Required action
Scan the records below, and wherever a line has the word "platform", pull it out.

:::::

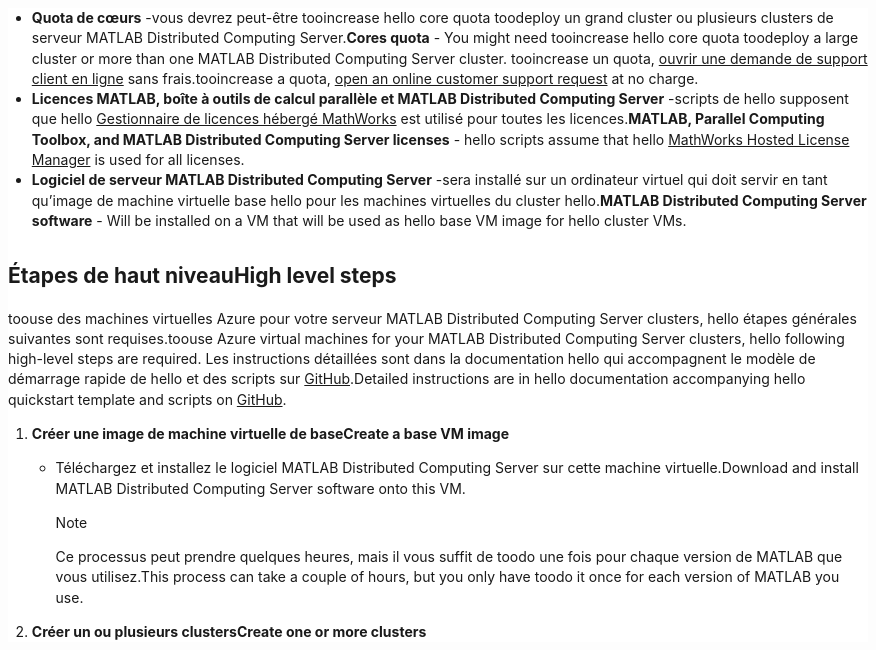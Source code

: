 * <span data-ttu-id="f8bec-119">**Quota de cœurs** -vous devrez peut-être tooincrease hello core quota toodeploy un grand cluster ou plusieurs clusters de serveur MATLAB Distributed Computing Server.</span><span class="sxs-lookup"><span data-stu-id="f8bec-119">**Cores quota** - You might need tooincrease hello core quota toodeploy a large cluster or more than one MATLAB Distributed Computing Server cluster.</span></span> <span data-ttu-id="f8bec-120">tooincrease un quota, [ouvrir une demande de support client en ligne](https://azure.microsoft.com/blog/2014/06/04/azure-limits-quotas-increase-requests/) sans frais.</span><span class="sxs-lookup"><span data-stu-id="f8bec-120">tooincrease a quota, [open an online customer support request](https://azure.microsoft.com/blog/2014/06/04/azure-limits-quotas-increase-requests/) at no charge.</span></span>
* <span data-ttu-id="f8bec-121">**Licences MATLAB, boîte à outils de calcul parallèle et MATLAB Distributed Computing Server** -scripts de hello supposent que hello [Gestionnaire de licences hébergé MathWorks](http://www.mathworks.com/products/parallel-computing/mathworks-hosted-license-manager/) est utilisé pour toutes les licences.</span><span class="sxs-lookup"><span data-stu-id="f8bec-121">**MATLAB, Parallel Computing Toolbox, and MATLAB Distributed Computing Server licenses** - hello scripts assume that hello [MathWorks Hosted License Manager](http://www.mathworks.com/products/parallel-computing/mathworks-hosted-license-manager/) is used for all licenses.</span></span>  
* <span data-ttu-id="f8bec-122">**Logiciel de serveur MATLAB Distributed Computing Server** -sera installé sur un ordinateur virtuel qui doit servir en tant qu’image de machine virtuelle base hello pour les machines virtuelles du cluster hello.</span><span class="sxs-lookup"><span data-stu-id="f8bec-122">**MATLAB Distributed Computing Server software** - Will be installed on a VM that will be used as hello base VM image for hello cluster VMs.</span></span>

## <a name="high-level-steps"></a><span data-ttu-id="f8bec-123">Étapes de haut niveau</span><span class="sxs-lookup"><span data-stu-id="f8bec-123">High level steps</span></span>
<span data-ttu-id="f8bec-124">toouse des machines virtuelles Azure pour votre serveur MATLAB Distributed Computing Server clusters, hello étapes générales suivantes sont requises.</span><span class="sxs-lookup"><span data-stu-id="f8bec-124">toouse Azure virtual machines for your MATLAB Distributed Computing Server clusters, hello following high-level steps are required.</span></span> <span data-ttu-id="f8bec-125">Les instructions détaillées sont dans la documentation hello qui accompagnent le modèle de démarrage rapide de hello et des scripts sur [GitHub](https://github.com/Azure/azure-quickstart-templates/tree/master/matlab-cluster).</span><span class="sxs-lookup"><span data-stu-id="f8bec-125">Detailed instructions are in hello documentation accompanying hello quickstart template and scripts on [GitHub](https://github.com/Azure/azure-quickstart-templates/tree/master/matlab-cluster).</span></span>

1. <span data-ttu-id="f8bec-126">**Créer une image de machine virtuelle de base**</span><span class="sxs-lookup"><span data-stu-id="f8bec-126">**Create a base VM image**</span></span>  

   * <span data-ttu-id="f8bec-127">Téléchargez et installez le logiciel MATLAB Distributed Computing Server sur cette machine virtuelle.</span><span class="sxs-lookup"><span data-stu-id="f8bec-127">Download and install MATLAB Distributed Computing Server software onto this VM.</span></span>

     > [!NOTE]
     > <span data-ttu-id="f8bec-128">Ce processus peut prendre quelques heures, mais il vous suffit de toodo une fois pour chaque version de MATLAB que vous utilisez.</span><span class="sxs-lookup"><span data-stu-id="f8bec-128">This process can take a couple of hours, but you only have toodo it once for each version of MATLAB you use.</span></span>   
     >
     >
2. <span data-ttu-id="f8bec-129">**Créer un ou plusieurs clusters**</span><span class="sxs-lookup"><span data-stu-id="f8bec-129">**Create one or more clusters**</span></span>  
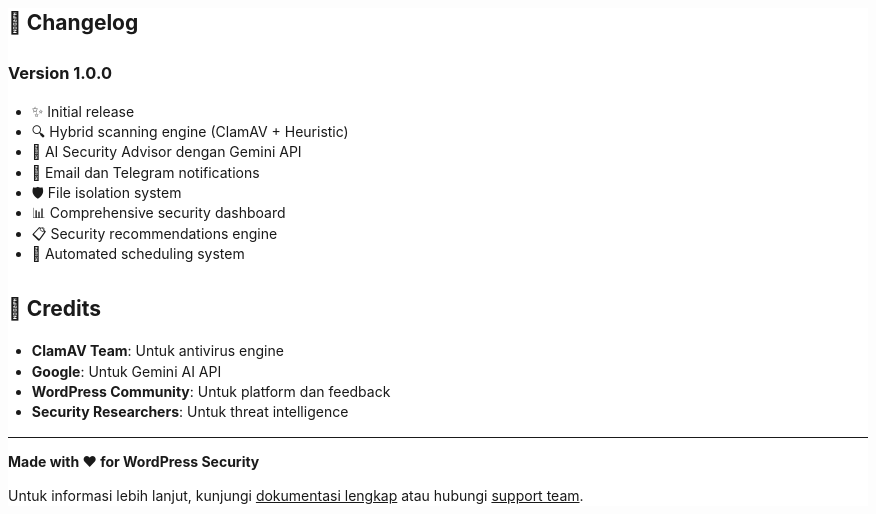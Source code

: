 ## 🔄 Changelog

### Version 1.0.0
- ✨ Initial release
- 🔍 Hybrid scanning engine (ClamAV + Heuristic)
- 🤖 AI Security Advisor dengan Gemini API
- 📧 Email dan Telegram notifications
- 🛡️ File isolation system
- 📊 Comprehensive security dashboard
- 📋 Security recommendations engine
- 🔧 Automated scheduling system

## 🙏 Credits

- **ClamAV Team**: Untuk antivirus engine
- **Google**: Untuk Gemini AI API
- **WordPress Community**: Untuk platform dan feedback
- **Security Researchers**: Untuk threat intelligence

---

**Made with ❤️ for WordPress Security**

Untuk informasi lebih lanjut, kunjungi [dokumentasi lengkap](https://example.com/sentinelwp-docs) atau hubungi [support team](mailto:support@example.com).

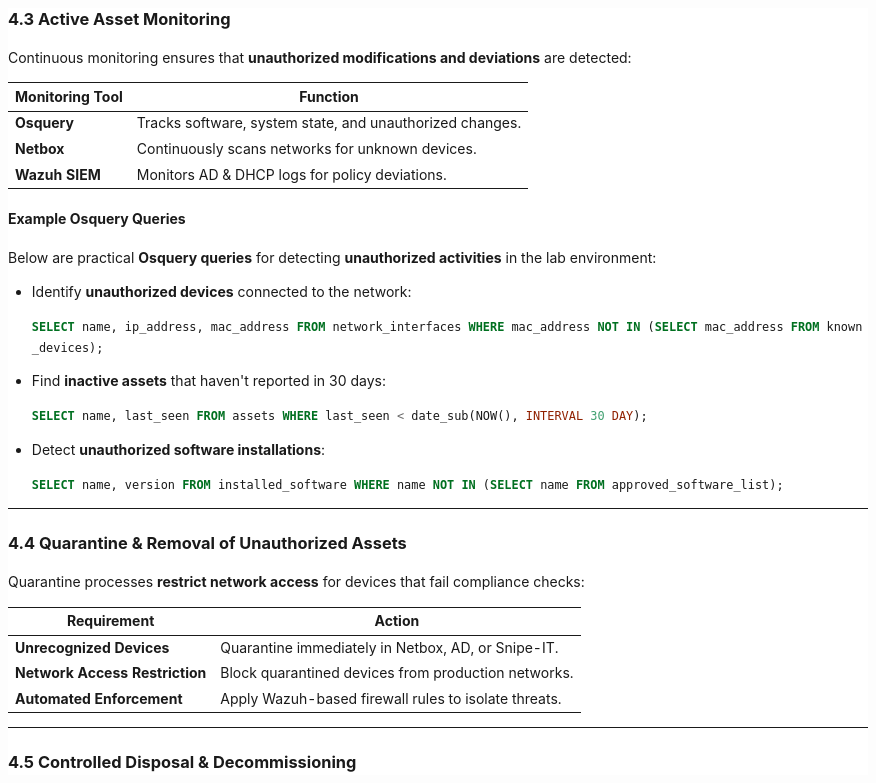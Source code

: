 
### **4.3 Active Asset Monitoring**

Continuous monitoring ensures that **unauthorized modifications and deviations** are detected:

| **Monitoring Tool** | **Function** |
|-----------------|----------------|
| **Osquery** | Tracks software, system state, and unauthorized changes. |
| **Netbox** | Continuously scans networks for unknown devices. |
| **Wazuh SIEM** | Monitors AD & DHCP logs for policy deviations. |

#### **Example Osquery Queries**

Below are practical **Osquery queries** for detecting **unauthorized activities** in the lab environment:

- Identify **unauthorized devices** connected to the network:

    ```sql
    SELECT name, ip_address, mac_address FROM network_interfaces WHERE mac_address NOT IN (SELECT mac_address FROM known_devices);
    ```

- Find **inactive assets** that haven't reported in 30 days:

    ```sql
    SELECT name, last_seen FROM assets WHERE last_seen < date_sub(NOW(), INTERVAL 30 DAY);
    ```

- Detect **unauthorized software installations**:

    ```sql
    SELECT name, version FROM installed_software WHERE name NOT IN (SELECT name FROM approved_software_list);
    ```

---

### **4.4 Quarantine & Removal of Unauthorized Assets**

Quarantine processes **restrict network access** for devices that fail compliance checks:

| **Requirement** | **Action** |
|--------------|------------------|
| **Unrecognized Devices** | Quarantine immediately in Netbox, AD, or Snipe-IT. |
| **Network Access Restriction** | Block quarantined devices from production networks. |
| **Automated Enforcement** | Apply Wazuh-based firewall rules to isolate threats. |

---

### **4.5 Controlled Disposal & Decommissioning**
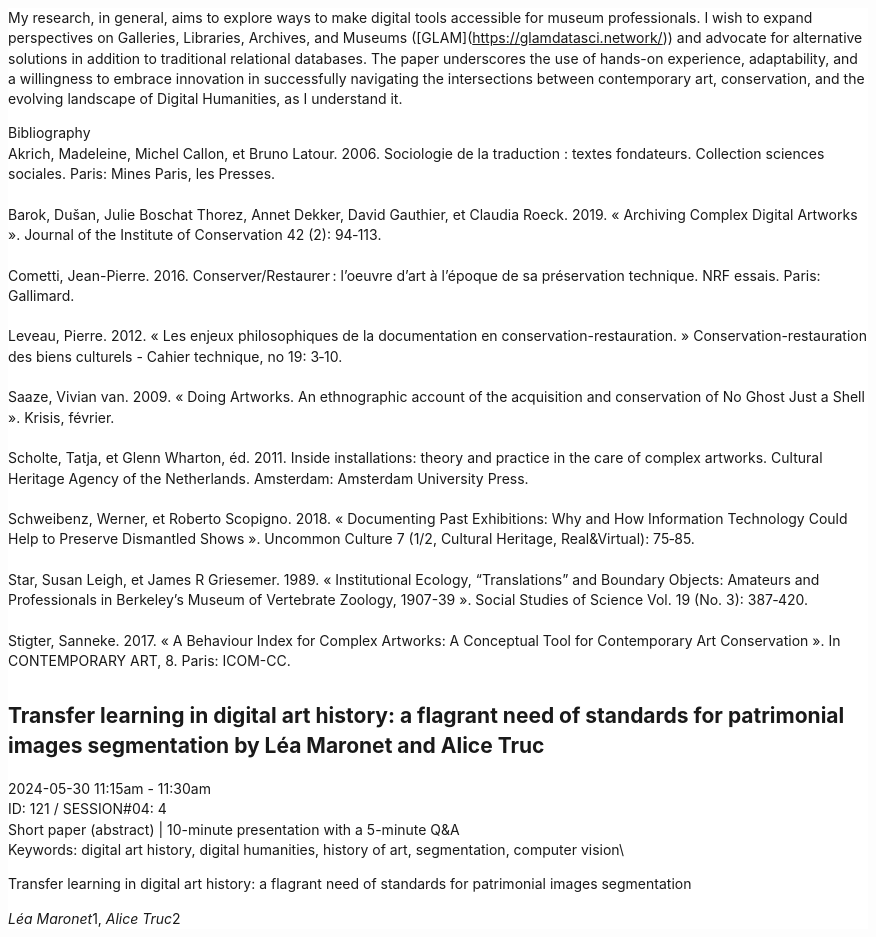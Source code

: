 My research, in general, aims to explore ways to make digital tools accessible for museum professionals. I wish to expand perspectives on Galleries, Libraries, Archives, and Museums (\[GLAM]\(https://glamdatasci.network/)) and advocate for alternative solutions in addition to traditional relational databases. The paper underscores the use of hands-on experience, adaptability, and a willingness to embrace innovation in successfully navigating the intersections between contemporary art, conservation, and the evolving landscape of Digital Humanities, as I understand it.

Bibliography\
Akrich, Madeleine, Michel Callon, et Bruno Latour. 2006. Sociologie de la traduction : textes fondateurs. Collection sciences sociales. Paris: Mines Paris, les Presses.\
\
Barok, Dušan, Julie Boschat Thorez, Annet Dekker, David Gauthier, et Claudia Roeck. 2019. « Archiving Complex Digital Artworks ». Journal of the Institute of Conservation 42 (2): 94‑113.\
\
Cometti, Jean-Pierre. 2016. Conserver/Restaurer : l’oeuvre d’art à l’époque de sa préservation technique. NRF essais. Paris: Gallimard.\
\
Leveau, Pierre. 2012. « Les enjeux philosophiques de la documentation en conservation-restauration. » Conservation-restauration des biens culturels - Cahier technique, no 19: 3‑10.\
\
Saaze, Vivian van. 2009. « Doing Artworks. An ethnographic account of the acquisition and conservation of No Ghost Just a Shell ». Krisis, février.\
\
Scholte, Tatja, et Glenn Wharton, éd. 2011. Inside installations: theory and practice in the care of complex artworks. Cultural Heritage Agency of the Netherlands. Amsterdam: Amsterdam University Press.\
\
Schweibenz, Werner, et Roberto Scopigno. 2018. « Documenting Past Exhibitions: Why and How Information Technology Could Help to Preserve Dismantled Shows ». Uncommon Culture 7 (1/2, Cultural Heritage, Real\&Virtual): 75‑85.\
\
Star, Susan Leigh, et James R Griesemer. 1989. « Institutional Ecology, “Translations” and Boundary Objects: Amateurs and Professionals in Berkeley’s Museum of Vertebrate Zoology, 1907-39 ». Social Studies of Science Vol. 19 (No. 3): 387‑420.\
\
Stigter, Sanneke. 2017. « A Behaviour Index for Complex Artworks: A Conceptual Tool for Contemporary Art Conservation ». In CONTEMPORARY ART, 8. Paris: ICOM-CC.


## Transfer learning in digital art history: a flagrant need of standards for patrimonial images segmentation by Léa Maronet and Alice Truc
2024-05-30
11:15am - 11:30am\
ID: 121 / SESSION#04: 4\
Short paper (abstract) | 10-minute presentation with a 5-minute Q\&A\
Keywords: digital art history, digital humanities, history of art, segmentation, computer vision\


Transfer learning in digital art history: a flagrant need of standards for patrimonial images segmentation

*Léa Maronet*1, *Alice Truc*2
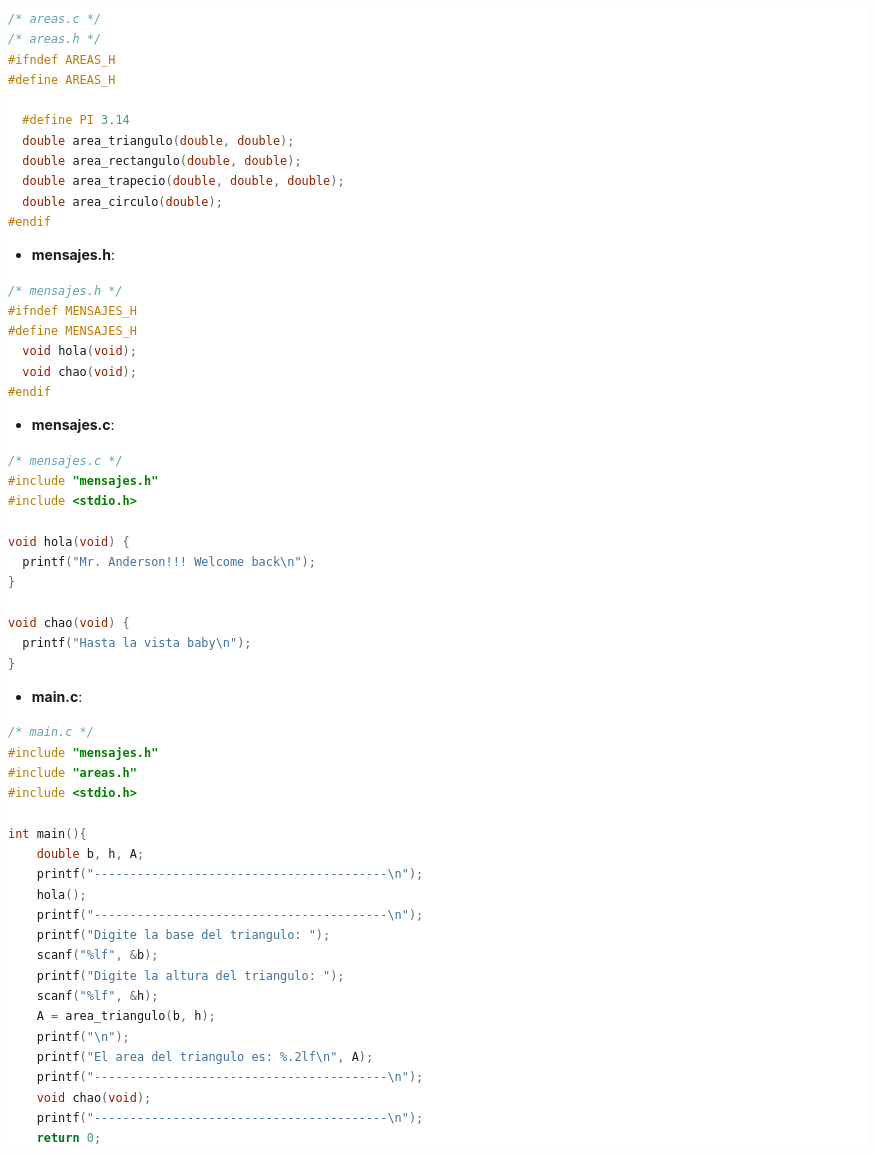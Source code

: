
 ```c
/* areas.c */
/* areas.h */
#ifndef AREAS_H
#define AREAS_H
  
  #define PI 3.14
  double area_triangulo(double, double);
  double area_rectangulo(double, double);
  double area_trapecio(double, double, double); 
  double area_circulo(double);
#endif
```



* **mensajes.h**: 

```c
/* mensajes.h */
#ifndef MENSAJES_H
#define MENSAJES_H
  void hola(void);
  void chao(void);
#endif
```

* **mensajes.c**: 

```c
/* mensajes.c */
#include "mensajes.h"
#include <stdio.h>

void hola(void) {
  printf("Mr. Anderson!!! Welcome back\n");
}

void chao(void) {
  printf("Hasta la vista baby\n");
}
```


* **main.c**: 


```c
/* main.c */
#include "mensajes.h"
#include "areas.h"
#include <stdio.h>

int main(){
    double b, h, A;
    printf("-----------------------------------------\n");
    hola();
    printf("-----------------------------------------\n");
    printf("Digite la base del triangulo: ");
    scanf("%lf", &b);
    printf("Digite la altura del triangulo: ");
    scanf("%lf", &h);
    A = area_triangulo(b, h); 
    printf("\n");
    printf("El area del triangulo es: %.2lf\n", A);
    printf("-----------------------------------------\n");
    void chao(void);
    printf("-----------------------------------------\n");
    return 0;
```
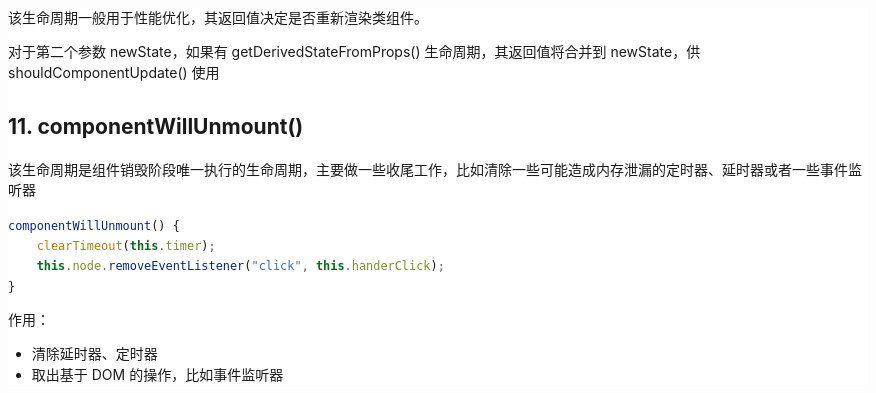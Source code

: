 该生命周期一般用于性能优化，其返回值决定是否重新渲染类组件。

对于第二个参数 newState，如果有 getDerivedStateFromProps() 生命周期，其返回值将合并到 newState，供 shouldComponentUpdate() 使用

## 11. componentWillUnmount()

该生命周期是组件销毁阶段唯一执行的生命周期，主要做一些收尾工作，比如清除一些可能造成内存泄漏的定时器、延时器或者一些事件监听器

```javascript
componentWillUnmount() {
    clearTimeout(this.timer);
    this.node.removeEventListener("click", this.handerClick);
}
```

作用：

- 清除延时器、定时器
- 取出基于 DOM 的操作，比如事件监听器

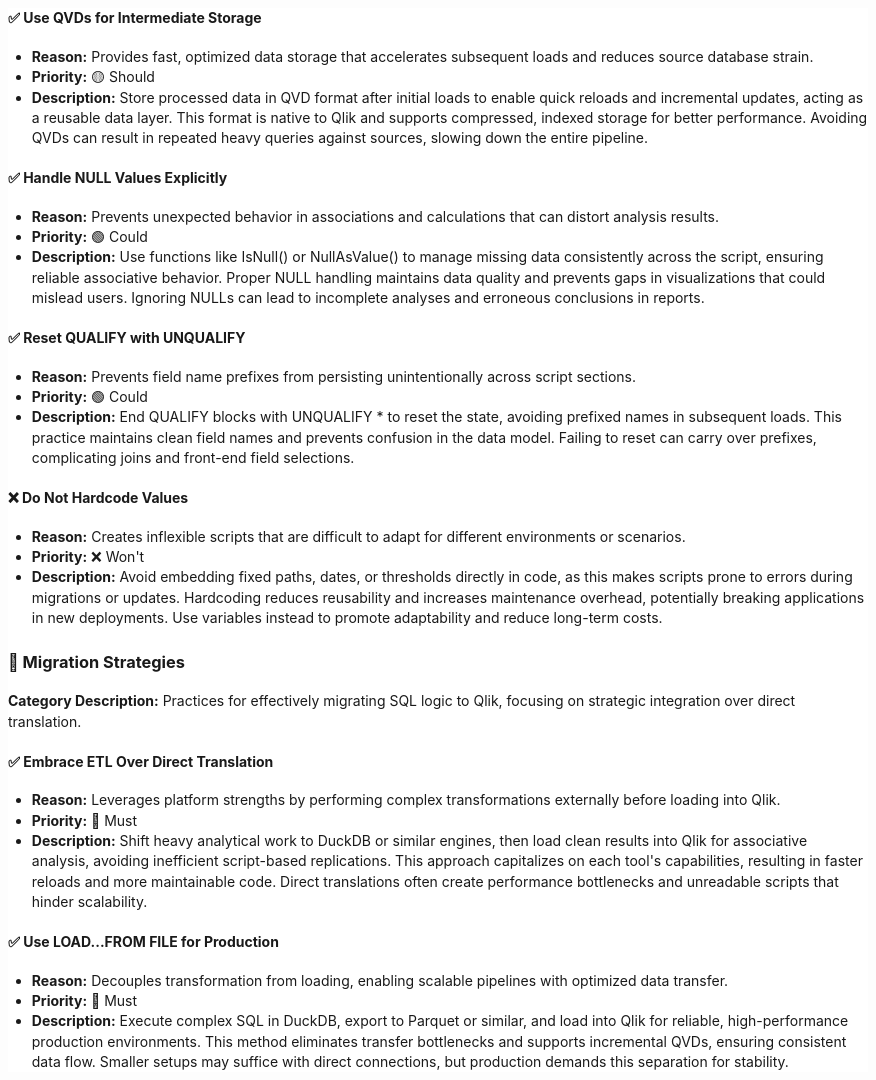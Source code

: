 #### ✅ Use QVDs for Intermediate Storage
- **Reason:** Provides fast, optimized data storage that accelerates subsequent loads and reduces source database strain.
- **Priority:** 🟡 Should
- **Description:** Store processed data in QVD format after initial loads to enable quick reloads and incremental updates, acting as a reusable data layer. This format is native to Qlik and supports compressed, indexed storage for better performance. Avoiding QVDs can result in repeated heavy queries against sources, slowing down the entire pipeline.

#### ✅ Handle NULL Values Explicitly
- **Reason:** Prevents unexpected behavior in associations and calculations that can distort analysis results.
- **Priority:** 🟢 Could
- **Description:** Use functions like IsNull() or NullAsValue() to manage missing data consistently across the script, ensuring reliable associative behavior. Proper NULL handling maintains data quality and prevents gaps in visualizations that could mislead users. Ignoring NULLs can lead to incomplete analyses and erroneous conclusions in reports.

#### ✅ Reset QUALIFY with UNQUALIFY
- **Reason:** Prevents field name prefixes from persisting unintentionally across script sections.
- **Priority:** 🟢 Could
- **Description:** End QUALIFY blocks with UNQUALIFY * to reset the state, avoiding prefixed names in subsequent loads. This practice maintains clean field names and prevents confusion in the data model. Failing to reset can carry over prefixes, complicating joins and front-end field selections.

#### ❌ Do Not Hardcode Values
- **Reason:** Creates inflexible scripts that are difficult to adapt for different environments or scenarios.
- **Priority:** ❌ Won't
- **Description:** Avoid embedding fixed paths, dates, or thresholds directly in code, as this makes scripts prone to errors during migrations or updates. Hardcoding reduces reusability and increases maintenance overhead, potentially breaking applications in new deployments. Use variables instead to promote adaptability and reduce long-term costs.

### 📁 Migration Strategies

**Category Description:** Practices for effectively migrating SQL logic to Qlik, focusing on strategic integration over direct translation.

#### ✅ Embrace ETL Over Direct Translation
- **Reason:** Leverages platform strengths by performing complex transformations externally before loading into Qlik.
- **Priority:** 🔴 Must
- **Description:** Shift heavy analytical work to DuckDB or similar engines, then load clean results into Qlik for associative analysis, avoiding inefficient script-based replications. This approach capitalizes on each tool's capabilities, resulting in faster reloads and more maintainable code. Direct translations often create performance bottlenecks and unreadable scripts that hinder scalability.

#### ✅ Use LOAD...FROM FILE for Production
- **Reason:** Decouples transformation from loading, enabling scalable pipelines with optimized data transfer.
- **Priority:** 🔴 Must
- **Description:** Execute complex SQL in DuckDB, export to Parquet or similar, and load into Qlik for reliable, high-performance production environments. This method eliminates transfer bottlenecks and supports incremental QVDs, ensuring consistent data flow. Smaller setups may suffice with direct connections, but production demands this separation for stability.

:::::

Task solution
- **WordPress Community**: Untuk platform dan feedback
- **Reason:** Leverages platform strengths by performing complex transformations externally before loading into Qlik.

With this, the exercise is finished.